Phase 5 (prompt injection)

- STRUCTURE-AWARE processing (markers separating user instructions
  from external content; never let untrusted text be interpreted
  as instructions)
- Output validation (check what the model is about to do)
- Runtime constraints (limit tool calls without confirmation)
- Caveat: behavioral defenses ("we asked the model to be careful")
  do not work; design-level defenses are required

Phase 6 (agents, tools)

- Scope limits (allow-lists for outbound tools)
- Explicit user confirmation for high-stakes actions
- Per-user cache isolation (no cross-user leakage)
- Audit logging
- Tool authority must match safety guarantees

Phase 7 (evaluation)

- Position-swap verification (run pairwise LaaJ both directions)
- Length penalties + explicit instruction against verbosity bias
- Different judge model than generator (mitigates self-enhancement)
- Periodic human calibration (catches drift)

Worked example: ATM-vs-bank-agent vs research-summarizer

	Open chat assistant	Bank agent with tools	Research summarizer
Reward	RLHF preferences (over-refusal risk)	Customer SAT + fraud safety	Summary quality (LaaJ)
Untrusted	User prompt mostly trusted; integrated content less so	Customer messages possibly injected	Paper itself (highly external)
Capabilities	Text only (low) or tools (medium)	Read accounts, initiate transfers (HIGH)	Read-only (medium prompt-injection surface)
Evaluation	Standard benchmarks + RLHF	Internal KPIs + fraud signals	Gold summaries + LaaJ
Defenses needed	Refusal tuning + injection guards	Scope limits + audit + confirmation	Structure-aware processing + output validation
Most-relevant axis	Phase 4 (over-refusal); Phase 5 with integrations	Phase 6 (capability-vs-trust)	Phase 5 (prompt injection)

Pitfalls to dodge

Pitfall	Reality
”Safe = refuses to do things.”	Over-refusal is its own failure mode (failing the user). Safety = serves user goals while avoiding active harm.
”Safety is somebody else’s problem.”	Every layer of the AI stack has safety-relevant decisions. Framework, API, application, you.
”AI safety = existential risks.”	Most safety-relevant failures are mundane: subtle misleading, unexpected actions, overstated capability. Everyday, not extreme.
”If it’s not visibly broken, it’s safe.”	Reward hacking and bias propagation are invisible failure modes. The “looks fine” check doesn’t catch them.
”Defenses can be added later.”	Not really. Capability-vs-trust mismatch in particular has to be designed in.
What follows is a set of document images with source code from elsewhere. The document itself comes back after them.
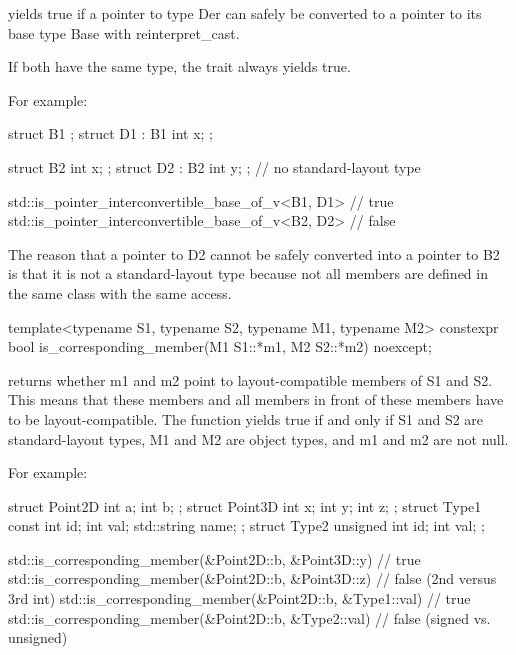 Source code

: 

yields true if a pointer to type Der can safely be converted to a pointer to its base type Base with reinterpret\_cast.

If both have the same type, the trait always yields true.

For example:

\begin{cpp}
struct B1 { };
struct D1 : B1 { int x; };

struct B2 { int x; };
struct D2 : B2 { int y; }; // no standard-layout type

std::is_pointer_interconvertible_base_of_v<B1, D1> // true
std::is_pointer_interconvertible_base_of_v<B2, D2> // false
\end{cpp}

The reason that a pointer to D2 cannot be safely converted into a pointer to B2 is that it is not a standard-layout type because not all members are defined in the same class with the same access.


\begin{cpp}
template<typename S1, typename S2, typename M1, typename M2>
constexpr bool is_corresponding_member(M1 S1::*m1, M2 S2::*m2) noexcept;
\end{cpp}

returns whether m1 and m2 point to layout-compatible members of S1 and S2. This means that these members and all members in front of these members have to be layout-compatible. The function yields true if and only if S1 and S2 are standard-layout types, M1 and M2 are object types, and m1 and m2 are not null.

For example:

\begin{cpp}
struct Point2D { int a; int b; };
struct Point3D { int x; int y; int z; };
struct Type1 { const int id; int val; std::string name; };
struct Type2 { unsigned int id; int val; };

std::is_corresponding_member(&Point2D::b, &Point3D::y) // true
std::is_corresponding_member(&Point2D::b, &Point3D::z) // false (2nd versus 3rd int)
std::is_corresponding_member(&Point2D::b, &Type1::val) // true
std::is_corresponding_member(&Point2D::b, &Type2::val) // false (signed vs. unsigned)
\end{cpp}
Adding defenses to a deployed system is much harder than building them in from the start.

Glossary

Reward hacking: model optimizing too hard against an imperfect proxy reward; produces shortcuts that score high without delivering what users want.
Prompt injection: untrusted text containing instructions that override user intent.
Data exfiltration: an AI system tricked into sending sensitive data to an attacker, typically via a tool with outbound access.
Tool misuse: AI system using a destructive tool (delete, send, pay) in unintended ways.
Prompt caching side-channel: cache hits leak information about previous queries; mitigated by per-user isolation.
LaaJ bias: position, verbosity, or self-enhancement bias in LLM-as-a-Judge evaluation.
Synthetic preference data: preference labels generated by LaaJ instead of human raters; feeds reward-model training.
Over-refusal: model refusing benign requests because the safety-tuned reward incentivized refusal too broadly.
Capability-vs-trust mismatch: AI system granted capabilities (via tools) whose worst-case exceeds the system’s safety guarantees.

The technical frame and the safety frame are the same picture viewed from different angles.
Every AI system has reward signals, untrusted inputs, capabilities, and evaluations. Each is a safety-relevant axis.
Asking the five questions consistently is what lets you reason about AI safety without being preachy or perfunctory.